◆ **RECORDS**

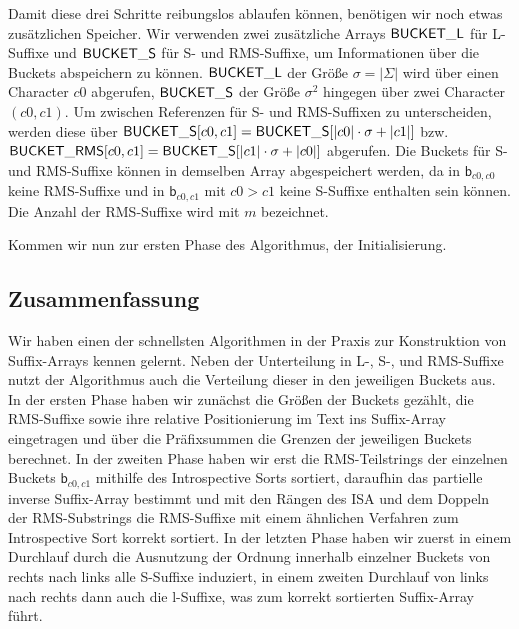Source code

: Damit diese drei Schritte reibungslos ablaufen können, benötigen wir noch etwas zusätzlichen Speicher. Wir verwenden zwei zusätzliche Arrays $\mathsf{BUCK\-ET\_L}$ für L-Suffixe und $\mathsf{BUCK\-ET\_S}$ für S- und RMS-Suffixe, um Informationen über die Buckets abspeichern zu können. $\mathsf{BUCK\-ET\_L}$ der Größe $\sigma = |\Sigma |$ wird über einen Character $c0$ abgerufen, $\mathsf{BUCK\-ET\_S}$ der Größe $\sigma ^2$ hingegen über zwei Character $(c0,c1)$. Um zwischen Referenzen für S- und RMS-Suffixen zu unterscheiden, werden diese über $\mathsf{BUCK\-ET\_S}[c0,c1] = \mathsf{BUCK\-ET\_S}[|c0| \cdot \sigma + |c1|]$ bzw. $\mathsf{BUCK\-ET\_RMS}[c0,c1] = \mathsf{BUCK\-ET\_S}[|c1| \cdot \sigma + |c0|]$ abgerufen. Die Buckets für S- und RMS-Suffixe können in demselben Array abgespeichert werden, da in $\mathsf{b}_{c0,c0}$ keine RMS-Suffixe und in $\mathsf{b}_{c0,c1}$ mit $c0 > c1$ keine S-Suffixe enthalten sein können. Die Anzahl der RMS-Suffixe wird mit $m$ bezeichnet.

Kommen wir nun zur ersten Phase des Algorithmus, der Initialisierung.





\subsection{Zusammenfassung}
Wir haben einen der schnellsten Algorithmen in der Praxis zur Konstruktion von Suffix-Arrays kennen gelernt. Neben der Unterteilung in L-, S-, und RMS-Suffixe nutzt der Algorithmus auch die Verteilung dieser in den jeweiligen Buckets aus. In der ersten Phase haben wir zunächst die Größen der Buckets gezählt, die RMS-Suffixe sowie ihre relative Positionierung im Text ins Suffix-Array eingetragen und über die Präfixsummen die Grenzen der jeweiligen Buckets berechnet. In der zweiten Phase haben wir erst die RMS-Teilstrings der einzelnen Buckets $\mathsf{b}_{c0,c1}$ mithilfe des Introspective Sorts sortiert, daraufhin das partielle inverse Suffix-Array bestimmt und mit den Rängen des ISA und dem Doppeln der RMS-Substrings die RMS-Suffixe mit einem ähnlichen Verfahren zum Introspective Sort korrekt sortiert. In der letzten Phase haben wir zuerst in einem Durchlauf durch die Ausnutzung der Ordnung innerhalb einzelner Buckets von rechts nach links alle S-Suffixe induziert, in einem zweiten Durchlauf von links nach rechts dann auch die l-Suffixe, was zum korrekt sortierten Suffix-Array führt. 


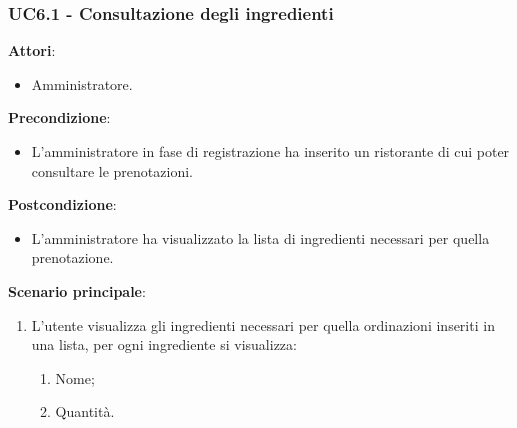 \subsubsection{UC6.1 - Consultazione degli ingredienti}\label{usecase:6_1}
\textbf{Attori}:
\begin{itemize}
    \item Amministratore.
\end{itemize}
\textbf{Precondizione}:
\begin{itemize}
    \item L'amministratore in fase di registrazione ha inserito un ristorante di cui poter consultare le prenotazioni.
\end{itemize}
\textbf{Postcondizione}:
\begin{itemize}
    \item L'amministratore ha visualizzato la lista di ingredienti necessari per quella prenotazione.
\end{itemize}
\textbf{Scenario principale}:
\begin{enumerate}
    \item L'utente visualizza gli ingredienti necessari per quella ordinazioni inseriti in una lista, per ogni ingrediente si visualizza:
    \begin{enumerate}
        \item Nome;
        \item Quantità.
    \end{enumerate}
\end{enumerate}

◆ **WHAT YOU WILL DO**
From the first line to the last, copy the listing above exactly and leave out the images.

◆ **RESPONSE**
Source code

: Damit diese drei Schritte reibungslos ablaufen können, benötigen wir noch etwas zusätzlichen Speicher. Wir verwenden zwei zusätzliche Arrays $\mathsf{BUCK\-ET\_L}$ für L-Suffixe und $\mathsf{BUCK\-ET\_S}$ für S- und RMS-Suffixe, um Informationen über die Buckets abspeichern zu können. $\mathsf{BUCK\-ET\_L}$ der Größe $\sigma = |\Sigma |$ wird über einen Character $c0$ abgerufen, $\mathsf{BUCK\-ET\_S}$ der Größe $\sigma ^2$ hingegen über zwei Character $(c0,c1)$. Um zwischen Referenzen für S- und RMS-Suffixen zu unterscheiden, werden diese über $\mathsf{BUCK\-ET\_S}[c0,c1] = \mathsf{BUCK\-ET\_S}[|c0| \cdot \sigma + |c1|]$ bzw. $\mathsf{BUCK\-ET\_RMS}[c0,c1] = \mathsf{BUCK\-ET\_S}[|c1| \cdot \sigma + |c0|]$ abgerufen. Die Buckets für S- und RMS-Suffixe können in demselben Array abgespeichert werden, da in $\mathsf{b}_{c0,c0}$ keine RMS-Suffixe und in $\mathsf{b}_{c0,c1}$ mit $c0 > c1$ keine S-Suffixe enthalten sein können. Die Anzahl der RMS-Suffixe wird mit $m$ bezeichnet.

Kommen wir nun zur ersten Phase des Algorithmus, der Initialisierung.





\subsection{Zusammenfassung}
Wir haben einen der schnellsten Algorithmen in der Praxis zur Konstruktion von Suffix-Arrays kennen gelernt. Neben der Unterteilung in L-, S-, und RMS-Suffixe nutzt der Algorithmus auch die Verteilung dieser in den jeweiligen Buckets aus. In der ersten Phase haben wir zunächst die Größen der Buckets gezählt, die RMS-Suffixe sowie ihre relative Positionierung im Text ins Suffix-Array eingetragen und über die Präfixsummen die Grenzen der jeweiligen Buckets berechnet. In der zweiten Phase haben wir erst die RMS-Teilstrings der einzelnen Buckets $\mathsf{b}_{c0,c1}$ mithilfe des Introspective Sorts sortiert, daraufhin das partielle inverse Suffix-Array bestimmt und mit den Rängen des ISA und dem Doppeln der RMS-Substrings die RMS-Suffixe mit einem ähnlichen Verfahren zum Introspective Sort korrekt sortiert. In der letzten Phase haben wir zuerst in einem Durchlauf durch die Ausnutzung der Ordnung innerhalb einzelner Buckets von rechts nach links alle S-Suffixe induziert, in einem zweiten Durchlauf von links nach rechts dann auch die l-Suffixe, was zum korrekt sortierten Suffix-Array führt. 


 \subsubsection{UC6.1 - Consultazione degli ingredienti}\label{usecase:6_1}
\textbf{Attori}:
\begin{itemize}
    \item Amministratore.
\end{itemize}
\textbf{Precondizione}:
\begin{itemize}
    \item L'amministratore in fase di registrazione ha inserito un ristorante di cui poter consultare le prenotazioni.
\end{itemize}
\textbf{Postcondizione}:
\begin{itemize}
    \item L'amministratore ha visualizzato la lista di ingredienti necessari per quella prenotazione.
\end{itemize}
\textbf{Scenario principale}:
\begin{enumerate}
    \item L'utente visualizza gli ingredienti necessari per quella ordinazioni inseriti in una lista, per ogni ingrediente si visualizza:
    \begin{enumerate}
        \item Nome;
        \item Quantità.
    \end{enumerate}
\end{enumerate}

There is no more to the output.